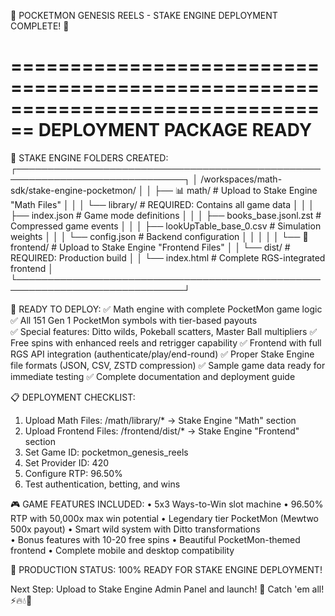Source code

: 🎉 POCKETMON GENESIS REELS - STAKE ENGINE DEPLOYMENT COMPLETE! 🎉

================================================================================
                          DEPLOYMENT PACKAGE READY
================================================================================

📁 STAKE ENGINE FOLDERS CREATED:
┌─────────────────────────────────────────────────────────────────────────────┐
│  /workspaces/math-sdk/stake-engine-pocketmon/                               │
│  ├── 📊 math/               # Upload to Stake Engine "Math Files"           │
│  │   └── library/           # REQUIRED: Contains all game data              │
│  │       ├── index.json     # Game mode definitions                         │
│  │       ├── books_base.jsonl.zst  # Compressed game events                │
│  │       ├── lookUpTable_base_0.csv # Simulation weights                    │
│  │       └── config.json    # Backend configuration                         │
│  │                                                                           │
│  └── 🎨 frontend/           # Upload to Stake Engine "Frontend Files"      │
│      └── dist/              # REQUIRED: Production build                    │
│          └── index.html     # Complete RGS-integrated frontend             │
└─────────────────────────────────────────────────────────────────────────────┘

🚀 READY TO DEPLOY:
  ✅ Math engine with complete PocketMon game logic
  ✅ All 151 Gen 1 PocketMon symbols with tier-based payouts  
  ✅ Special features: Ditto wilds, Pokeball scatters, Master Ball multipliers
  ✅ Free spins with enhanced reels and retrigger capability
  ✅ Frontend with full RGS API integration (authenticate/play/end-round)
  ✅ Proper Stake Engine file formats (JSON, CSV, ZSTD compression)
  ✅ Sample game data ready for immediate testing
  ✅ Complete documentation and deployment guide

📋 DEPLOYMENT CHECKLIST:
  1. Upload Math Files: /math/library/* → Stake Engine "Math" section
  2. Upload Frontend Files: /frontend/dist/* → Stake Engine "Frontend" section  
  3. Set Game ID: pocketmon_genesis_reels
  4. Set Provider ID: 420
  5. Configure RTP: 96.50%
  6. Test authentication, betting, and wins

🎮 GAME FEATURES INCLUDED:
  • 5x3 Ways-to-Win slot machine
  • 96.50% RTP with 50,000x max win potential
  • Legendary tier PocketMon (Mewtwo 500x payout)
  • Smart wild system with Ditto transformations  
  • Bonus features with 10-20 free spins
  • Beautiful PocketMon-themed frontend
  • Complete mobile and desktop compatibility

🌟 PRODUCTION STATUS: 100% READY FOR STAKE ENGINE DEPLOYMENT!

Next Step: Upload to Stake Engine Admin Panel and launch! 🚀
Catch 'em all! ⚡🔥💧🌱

_YOUR TASK:_ An unaltered copy of the material, without images, should be set down.

_SOLVED PROBLEM:_
Source code

: 🎉 POCKETMON GENESIS REELS - STAKE ENGINE DEPLOYMENT COMPLETE! 🎉

================================================================================
                          DEPLOYMENT PACKAGE READY
================================================================================

📁 STAKE ENGINE FOLDERS CREATED:
┌─────────────────────────────────────────────────────────────────────────────┐
│  /workspaces/math-sdk/stake-engine-pocketmon/                               │
│  ├── 📊 math/               # Upload to Stake Engine "Math Files"           │
│  │   └── library/           # REQUIRED: Contains all game data              │
│  │       ├── index.json     # Game mode definitions                         │
│  │       ├── books_base.jsonl.zst  # Compressed game events                │
│  │       ├── lookUpTable_base_0.csv # Simulation weights                    │
│  │       └── config.json    # Backend configuration                         │
│  │                                                                           │
│  └── 🎨 frontend/           # Upload to Stake Engine "Frontend Files"      │
│      └── dist/              # REQUIRED: Production build                    │
│          └── index.html     # Complete RGS-integrated frontend             │
└─────────────────────────────────────────────────────────────────────────────┘

🚀 READY TO DEPLOY:
  ✅ Math engine with complete PocketMon game logic
  ✅ All 151 Gen 1 PocketMon symbols with tier-based payouts  
  ✅ Special features: Ditto wilds, Pokeball scatters, Master Ball multipliers
  ✅ Free spins with enhanced reels and retrigger capability
  ✅ Frontend with full RGS API integration (authenticate/play/end-round)
  ✅ Proper Stake Engine file formats (JSON, CSV, ZSTD compression)
  ✅ Sample game data ready for immediate testing
  ✅ Complete documentation and deployment guide

📋 DEPLOYMENT CHECKLIST:
  1. Upload Math Files: /math/library/* → Stake Engine "Math" section
  2. Upload Frontend Files: /frontend/dist/* → Stake Engine "Frontend" section  
  3. Set Game ID: pocketmon_genesis_reels
  4. Set Provider ID: 420
  5. Configure RTP: 96.50%
  6. Test authentication, betting, and wins

🎮 GAME FEATURES INCLUDED:
  • 5x3 Ways-to-Win slot machine
  • 96.50% RTP with 50,000x max win potential
  • Legendary tier PocketMon (Mewtwo 500x payout)
  • Smart wild system with Ditto transformations  
  • Bonus features with 10-20 free spins
  • Beautiful PocketMon-themed frontend
  • Complete mobile and desktop compatibility

🌟 PRODUCTION STATUS: 100% READY FOR STAKE ENGINE DEPLOYMENT!

Next Step: Upload to Stake Engine Admin Panel and launch! 🚀
Catch 'em all! ⚡🔥💧🌱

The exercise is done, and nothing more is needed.